YOUR TASK:
How many lines below contain the word "over"? Answer with that number alone.

************

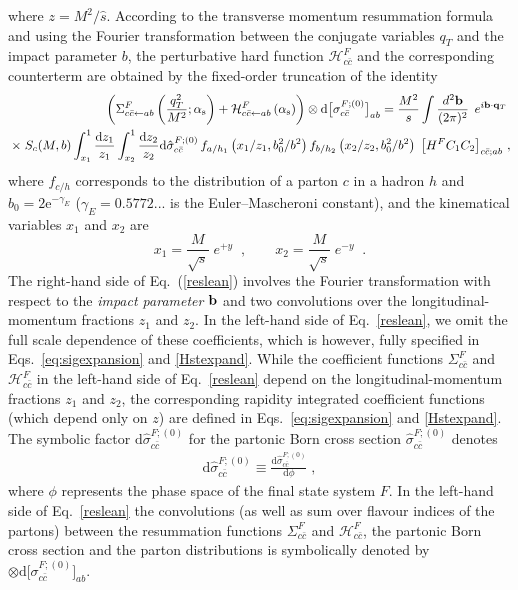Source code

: \documentclass[12pt]{article}
\def\beeq{\begin{eqnarray}}
\def\eeeq{\end{eqnarray}}
\def\nn{\nonumber}
\DeclareRobustCommand{\as}{\ensuremath{\alpha_{\mathrm{s}}}}
\newcommand\f[2]{\frac{#1}{#2}}
\DeclareRobustCommand{\qt}{q_T}
\DeclareRobustCommand{\bqt}{\ensuremath{\mathbf{q}_T}}
\DeclareRobustCommand{\rd}{\ensuremath{\mathrm{d}}}
\begin{document}
where $z=M^{2}/\hat{s}$.  According to the transverse momentum resummation formula~\cite{Bozzi:2005wk} and using the Fourier transformation between the conjugate variables $\qt$ and the impact parameter $b$, the perturbative hard function $\mathcal{H}^{F}_{c\bar{c}}$ and the corresponding counterterm are obtained by the fixed-order truncation of the identity 
\beeq
\label{reslean}
&&\!\!\!\!\!\!\!\!\!\!\!\!\!\!\! \left( \Sigma^{F}_{c\bar{c}\leftarrow ab}\left(\f{\qt^{2}}{M^{2}};\as\right) + \mathcal{H}^{F}_{c\bar{c}\leftarrow ab}\left(\as\right) \right) \otimes \rd\big[\sigma^{F;(0)}_{c\bar{c}}\big]_{ab}
=\f{M^{2}}{s}
\int \f{d^2{\bf b}}{(2\pi)^2} \;\, e^{i {\bf b}\cdot \bqt} \;\\
&&\!\!\!\!\!\!\!\ \times  \;S_c(M,b) \int_{x_{1}}^1 \f{\rd z_1}{z_{1}} \int_{x_{2}}^1  \f{\rd z_2}{z_{2}} \rd\hat{\sigma}^{F;(0)}_{c\bar{c}} \,
 f_{a/h_1}\left(x_{1}/z_1,b_0^2/b^2\right)f_{b/h_2}\left(x_{2}/z_2,b_0^2/b^2\right)\;\left[ H^{F} C_1 C_2 \right]_{c\bar{c};ab}\,, \nn
\eeeq
where $f_{c/h}$ corresponds to the distribution of a parton $c$ in a hadron $h$ and $b_0=2 \mathrm{e}^{-\gamma_E}$ ($\gamma_E=0.5772...$  is the Euler--Mascheroni constant), and the kinematical variables $x_1$ and $x_2$ are 
\begin{equation}
\label{xo}
x_1= \f{M}{\sqrt s} \;e^{+y} \;\;, \quad \quad
x_2=\f{M}{\sqrt s} \;e^{-y} \;\;.
\end{equation}
The right-hand side of Eq.~(\ref{reslean}) involves the Fourier transformation with respect to the {\em impact parameter} ${\bf b}$ and two convolutions over the 
longitudinal-momentum fractions $z_1$ and $z_2$. In the left-hand side of Eq.~\eqref{reslean}, we omit the full scale dependence of these coefficients, which is however, fully specified in Eqs.~\eqref{eq:sigexpansion} and \eqref{Hstexpand}. While the coefficient functions $\Sigma^{F}_{c\bar{c}}$ and $\mathcal{H}^{F}_{c\bar{c}}$ in the left-hand side of Eq.~\eqref{reslean} depend on the longitudinal-momentum fractions $z_1$ and $z_2$, the corresponding rapidity integrated coefficient functions (which depend only on $z$) are defined in Eqs.~\eqref{eq:sigexpansion} and \eqref{Hstexpand}. The symbolic factor $\rd\hat{\sigma}^{F;(0)}_{c\bar{c}}$ for the partonic Born cross section $\hat{\sigma}^{F;(0)}_{c\bar{c}}$ denotes
\beeq
\rd\hat{\sigma}^{F;(0)}_{c\bar{c}}\equiv \f{\rd\hat{\sigma}^{F;(0)}_{c\bar{c}}}{\rd\phi}\;,
\eeeq 
where $\phi$ represents the phase space of the final state system $F$. In the left-hand side of Eq.~\eqref{reslean} the convolutions (as well as sum over flavour indices of the partons) between the resummation functions $\Sigma^{F}_{c\bar{c}}$ and $\mathcal{H}^{F}_{c\bar{c}}$, the partonic Born cross section and the parton distributions is symbolically denoted by $\otimes \rd\big[\sigma^{F;(0)}_{c\bar{c}}\big]_{ab}$.
\end{document}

************

ANSWER:
2